EXCERPTED DATA.
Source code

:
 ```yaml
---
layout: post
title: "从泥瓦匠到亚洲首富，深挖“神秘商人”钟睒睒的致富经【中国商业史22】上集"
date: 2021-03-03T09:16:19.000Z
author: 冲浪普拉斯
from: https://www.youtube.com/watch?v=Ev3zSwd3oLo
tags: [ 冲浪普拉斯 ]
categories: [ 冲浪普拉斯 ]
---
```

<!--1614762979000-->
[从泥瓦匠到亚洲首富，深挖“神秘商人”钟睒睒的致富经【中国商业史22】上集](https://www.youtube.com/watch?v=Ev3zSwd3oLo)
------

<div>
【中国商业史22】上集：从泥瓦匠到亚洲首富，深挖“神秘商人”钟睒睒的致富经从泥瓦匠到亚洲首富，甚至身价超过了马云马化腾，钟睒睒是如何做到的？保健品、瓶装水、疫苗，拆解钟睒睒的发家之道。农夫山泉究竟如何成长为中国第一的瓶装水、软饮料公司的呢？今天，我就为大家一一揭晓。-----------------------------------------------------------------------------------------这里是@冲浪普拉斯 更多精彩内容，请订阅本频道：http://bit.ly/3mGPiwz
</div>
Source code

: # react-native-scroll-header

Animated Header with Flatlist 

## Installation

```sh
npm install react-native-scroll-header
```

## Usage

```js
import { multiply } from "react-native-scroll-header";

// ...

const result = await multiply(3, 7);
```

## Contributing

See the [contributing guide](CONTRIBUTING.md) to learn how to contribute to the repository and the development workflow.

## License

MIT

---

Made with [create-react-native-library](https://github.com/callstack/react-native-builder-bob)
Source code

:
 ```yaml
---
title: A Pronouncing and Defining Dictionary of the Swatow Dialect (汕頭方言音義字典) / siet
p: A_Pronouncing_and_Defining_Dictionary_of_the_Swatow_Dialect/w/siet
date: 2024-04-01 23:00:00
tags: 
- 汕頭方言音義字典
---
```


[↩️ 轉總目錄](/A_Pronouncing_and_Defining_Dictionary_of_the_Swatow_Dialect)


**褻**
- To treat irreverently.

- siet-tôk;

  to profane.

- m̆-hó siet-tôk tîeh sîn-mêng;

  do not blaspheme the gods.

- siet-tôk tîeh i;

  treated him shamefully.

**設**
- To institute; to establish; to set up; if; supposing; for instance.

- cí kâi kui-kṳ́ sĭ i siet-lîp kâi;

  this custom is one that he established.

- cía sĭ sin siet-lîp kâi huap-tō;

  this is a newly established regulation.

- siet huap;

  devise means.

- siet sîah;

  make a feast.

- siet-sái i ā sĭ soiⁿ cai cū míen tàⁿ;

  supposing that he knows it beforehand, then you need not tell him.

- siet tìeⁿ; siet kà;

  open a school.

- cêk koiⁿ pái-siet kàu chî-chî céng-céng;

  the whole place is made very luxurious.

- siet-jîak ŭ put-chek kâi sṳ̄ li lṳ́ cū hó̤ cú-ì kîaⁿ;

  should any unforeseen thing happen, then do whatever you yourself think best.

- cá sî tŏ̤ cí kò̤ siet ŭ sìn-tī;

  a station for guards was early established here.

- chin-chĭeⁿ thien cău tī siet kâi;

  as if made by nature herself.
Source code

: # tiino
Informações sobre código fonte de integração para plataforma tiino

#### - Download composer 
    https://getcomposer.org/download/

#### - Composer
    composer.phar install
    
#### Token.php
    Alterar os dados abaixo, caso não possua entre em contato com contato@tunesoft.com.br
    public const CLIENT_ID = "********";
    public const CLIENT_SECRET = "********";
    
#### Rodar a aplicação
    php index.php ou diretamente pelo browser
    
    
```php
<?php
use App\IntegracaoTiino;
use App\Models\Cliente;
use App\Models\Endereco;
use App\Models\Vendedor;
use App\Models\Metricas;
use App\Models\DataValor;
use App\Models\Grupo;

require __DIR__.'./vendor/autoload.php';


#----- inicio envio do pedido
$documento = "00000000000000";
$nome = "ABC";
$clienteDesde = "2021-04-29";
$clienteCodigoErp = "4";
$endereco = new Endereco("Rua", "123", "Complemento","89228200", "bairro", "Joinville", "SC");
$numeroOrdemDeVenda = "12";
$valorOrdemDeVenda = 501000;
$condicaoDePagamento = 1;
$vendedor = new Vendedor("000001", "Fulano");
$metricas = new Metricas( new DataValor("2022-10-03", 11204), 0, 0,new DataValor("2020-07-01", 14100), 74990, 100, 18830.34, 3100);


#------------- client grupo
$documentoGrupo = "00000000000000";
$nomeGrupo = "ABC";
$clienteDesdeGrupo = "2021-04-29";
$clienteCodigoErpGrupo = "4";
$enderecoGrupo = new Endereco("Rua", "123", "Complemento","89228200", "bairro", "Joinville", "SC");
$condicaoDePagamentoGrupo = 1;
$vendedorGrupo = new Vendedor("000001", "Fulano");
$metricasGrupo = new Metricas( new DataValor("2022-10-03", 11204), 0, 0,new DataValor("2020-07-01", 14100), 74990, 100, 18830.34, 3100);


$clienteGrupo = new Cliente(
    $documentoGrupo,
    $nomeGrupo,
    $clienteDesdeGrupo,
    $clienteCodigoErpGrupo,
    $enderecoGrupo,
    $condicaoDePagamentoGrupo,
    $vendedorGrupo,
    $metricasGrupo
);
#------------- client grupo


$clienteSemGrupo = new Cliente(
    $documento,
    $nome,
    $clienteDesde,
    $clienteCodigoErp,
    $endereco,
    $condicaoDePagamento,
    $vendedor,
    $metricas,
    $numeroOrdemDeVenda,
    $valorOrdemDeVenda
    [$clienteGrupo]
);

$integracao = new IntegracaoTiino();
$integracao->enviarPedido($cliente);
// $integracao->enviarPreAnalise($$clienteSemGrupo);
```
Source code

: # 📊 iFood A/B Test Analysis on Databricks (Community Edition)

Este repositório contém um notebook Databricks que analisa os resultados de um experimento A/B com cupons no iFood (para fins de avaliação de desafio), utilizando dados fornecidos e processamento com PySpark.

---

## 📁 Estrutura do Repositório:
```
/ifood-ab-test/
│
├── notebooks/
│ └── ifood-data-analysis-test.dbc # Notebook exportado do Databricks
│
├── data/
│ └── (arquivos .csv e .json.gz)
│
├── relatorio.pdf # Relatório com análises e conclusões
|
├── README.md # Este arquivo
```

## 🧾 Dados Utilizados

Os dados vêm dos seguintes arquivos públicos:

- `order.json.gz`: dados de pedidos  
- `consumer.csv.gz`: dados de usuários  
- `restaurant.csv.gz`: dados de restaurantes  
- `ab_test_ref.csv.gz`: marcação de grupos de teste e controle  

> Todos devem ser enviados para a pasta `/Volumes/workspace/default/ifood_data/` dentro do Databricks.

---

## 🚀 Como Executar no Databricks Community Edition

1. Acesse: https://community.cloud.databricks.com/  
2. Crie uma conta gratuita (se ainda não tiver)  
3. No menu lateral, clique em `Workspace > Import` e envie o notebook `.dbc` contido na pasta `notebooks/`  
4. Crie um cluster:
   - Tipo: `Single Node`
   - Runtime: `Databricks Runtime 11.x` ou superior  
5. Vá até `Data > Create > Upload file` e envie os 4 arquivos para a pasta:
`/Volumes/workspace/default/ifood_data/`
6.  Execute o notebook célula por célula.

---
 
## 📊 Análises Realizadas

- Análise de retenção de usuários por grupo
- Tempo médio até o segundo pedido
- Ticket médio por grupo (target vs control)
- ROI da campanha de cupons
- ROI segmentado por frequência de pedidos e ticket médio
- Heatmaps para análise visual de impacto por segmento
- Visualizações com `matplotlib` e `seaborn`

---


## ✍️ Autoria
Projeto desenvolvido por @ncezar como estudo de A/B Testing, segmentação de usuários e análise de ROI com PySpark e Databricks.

WHAT THE TASK REQUIRES. Using the data above, transcribe the lines that run from the line with "2. Crie uma" to the line with "## ✍️ Autoria", both ends kept, and output nothing else.

COMPLETED EXERCISE.
2. Crie uma conta gratuita (se ainda não tiver)  
3. No menu lateral, clique em `Workspace > Import` e envie o notebook `.dbc` contido na pasta `notebooks/`  
4. Crie um cluster:
   - Tipo: `Single Node`
   - Runtime: `Databricks Runtime 11.x` ou superior  
5. Vá até `Data > Create > Upload file` e envie os 4 arquivos para a pasta:
`/Volumes/workspace/default/ifood_data/`
6.  Execute o notebook célula por célula.

---
 
## 📊 Análises Realizadas

- Análise de retenção de usuários por grupo
- Tempo médio até o segundo pedido
- Ticket médio por grupo (target vs control)
- ROI da campanha de cupons
- ROI segmentado por frequência de pedidos e ticket médio
- Heatmaps para análise visual de impacto por segmento
- Visualizações com `matplotlib` e `seaborn`

---


## ✍️ Autoria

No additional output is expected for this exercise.